Plant Biology-Inspired Genetic Algorithm: Superior Efficiency to Firefly Optimizer

  • Neeraj Gupta
  • Mahdi KhosravyEmail author
  • Om Prakash Mahela
  • Nilesh Patel
Part of the Springer Tracts in Nature-Inspired Computing book series (STNIC)


This chapter analytically compares the efficiency of the recent plant biology-inspired genetic algorithm (PBGA) and the firefly algorithm (FA) optimizer. The comparison is over a range of well-known critical benchmark test functions. Through statistical comparisons over the benchmark functions, the efficiency of PBGA has been evaluated versus FA as a well-known accurate meta-heuristic optimizer.

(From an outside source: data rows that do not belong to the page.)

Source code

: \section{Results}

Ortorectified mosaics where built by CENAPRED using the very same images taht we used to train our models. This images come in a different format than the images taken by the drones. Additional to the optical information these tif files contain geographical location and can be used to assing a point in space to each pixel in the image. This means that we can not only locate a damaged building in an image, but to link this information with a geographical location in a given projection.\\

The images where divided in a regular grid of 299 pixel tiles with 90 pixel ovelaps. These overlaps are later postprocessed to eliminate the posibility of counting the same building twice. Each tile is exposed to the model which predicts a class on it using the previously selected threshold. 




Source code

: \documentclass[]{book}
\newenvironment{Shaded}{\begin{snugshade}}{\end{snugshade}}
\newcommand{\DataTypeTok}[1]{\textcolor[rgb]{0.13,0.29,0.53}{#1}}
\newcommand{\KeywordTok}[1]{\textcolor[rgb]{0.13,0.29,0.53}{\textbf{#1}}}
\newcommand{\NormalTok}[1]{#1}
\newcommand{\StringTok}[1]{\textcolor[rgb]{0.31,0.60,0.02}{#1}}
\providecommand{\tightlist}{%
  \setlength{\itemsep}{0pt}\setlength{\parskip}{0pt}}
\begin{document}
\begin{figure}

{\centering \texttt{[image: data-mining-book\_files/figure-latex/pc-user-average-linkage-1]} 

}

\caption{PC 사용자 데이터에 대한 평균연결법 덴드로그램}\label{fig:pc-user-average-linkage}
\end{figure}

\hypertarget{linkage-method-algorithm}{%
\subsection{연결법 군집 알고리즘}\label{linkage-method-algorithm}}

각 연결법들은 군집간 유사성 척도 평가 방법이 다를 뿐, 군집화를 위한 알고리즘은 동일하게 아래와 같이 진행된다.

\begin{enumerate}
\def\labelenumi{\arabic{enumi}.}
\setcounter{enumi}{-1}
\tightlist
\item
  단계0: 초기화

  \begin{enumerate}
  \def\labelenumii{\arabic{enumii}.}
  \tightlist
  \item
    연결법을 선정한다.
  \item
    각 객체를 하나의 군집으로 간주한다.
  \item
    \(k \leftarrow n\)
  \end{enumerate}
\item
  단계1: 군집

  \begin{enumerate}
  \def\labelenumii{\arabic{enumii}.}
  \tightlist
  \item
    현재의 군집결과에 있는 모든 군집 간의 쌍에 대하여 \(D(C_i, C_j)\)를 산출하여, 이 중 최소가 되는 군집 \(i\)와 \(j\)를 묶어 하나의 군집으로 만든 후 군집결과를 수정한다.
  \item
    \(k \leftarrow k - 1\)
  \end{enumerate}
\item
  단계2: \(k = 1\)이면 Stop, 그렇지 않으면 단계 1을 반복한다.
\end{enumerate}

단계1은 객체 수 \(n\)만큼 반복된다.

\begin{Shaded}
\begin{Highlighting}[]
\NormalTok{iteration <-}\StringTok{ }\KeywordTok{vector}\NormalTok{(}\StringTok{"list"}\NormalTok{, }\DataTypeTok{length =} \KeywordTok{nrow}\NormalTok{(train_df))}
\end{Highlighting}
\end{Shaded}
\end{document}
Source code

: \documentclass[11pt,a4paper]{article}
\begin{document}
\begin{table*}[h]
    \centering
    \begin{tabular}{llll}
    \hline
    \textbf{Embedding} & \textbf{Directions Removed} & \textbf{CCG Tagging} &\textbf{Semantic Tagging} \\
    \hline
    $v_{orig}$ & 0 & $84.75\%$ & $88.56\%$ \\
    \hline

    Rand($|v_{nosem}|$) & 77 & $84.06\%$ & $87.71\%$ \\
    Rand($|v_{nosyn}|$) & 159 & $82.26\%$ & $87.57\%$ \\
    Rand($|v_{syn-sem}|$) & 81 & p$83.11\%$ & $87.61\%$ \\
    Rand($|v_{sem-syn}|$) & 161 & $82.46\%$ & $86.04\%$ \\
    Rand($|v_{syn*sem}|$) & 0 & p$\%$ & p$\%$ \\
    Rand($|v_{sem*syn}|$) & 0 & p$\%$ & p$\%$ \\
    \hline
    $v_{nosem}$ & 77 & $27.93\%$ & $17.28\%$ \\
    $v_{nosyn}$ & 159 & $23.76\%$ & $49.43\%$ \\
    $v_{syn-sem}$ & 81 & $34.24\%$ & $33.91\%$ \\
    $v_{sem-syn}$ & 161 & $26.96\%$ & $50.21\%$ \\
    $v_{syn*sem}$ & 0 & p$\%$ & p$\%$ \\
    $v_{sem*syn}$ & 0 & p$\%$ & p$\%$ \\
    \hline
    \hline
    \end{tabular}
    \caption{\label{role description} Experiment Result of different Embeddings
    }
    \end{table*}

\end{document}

Through a considerable number of Monte Carlo runs of searching for a solution by both optimizers, their performance has been statistically measured by several valid indices. In addition, the convergence curves give a visual comparison of both techniques where the stability, speed, and accuracy dominance of PBGA is clearly observable. However, in the case of benchmark function with smooth nature-like Rosenbrock, Sphere, and Dixon and Price, FA has better performance on average, while PBGA performance is still comparable to FA.



Our very special acknowledgment goes to Professor Ishwar Sethi in the Department of Computer Science and Engineering, Oakland University, Rochester, Michigan, the USA, for his very worthwhile advices during this work.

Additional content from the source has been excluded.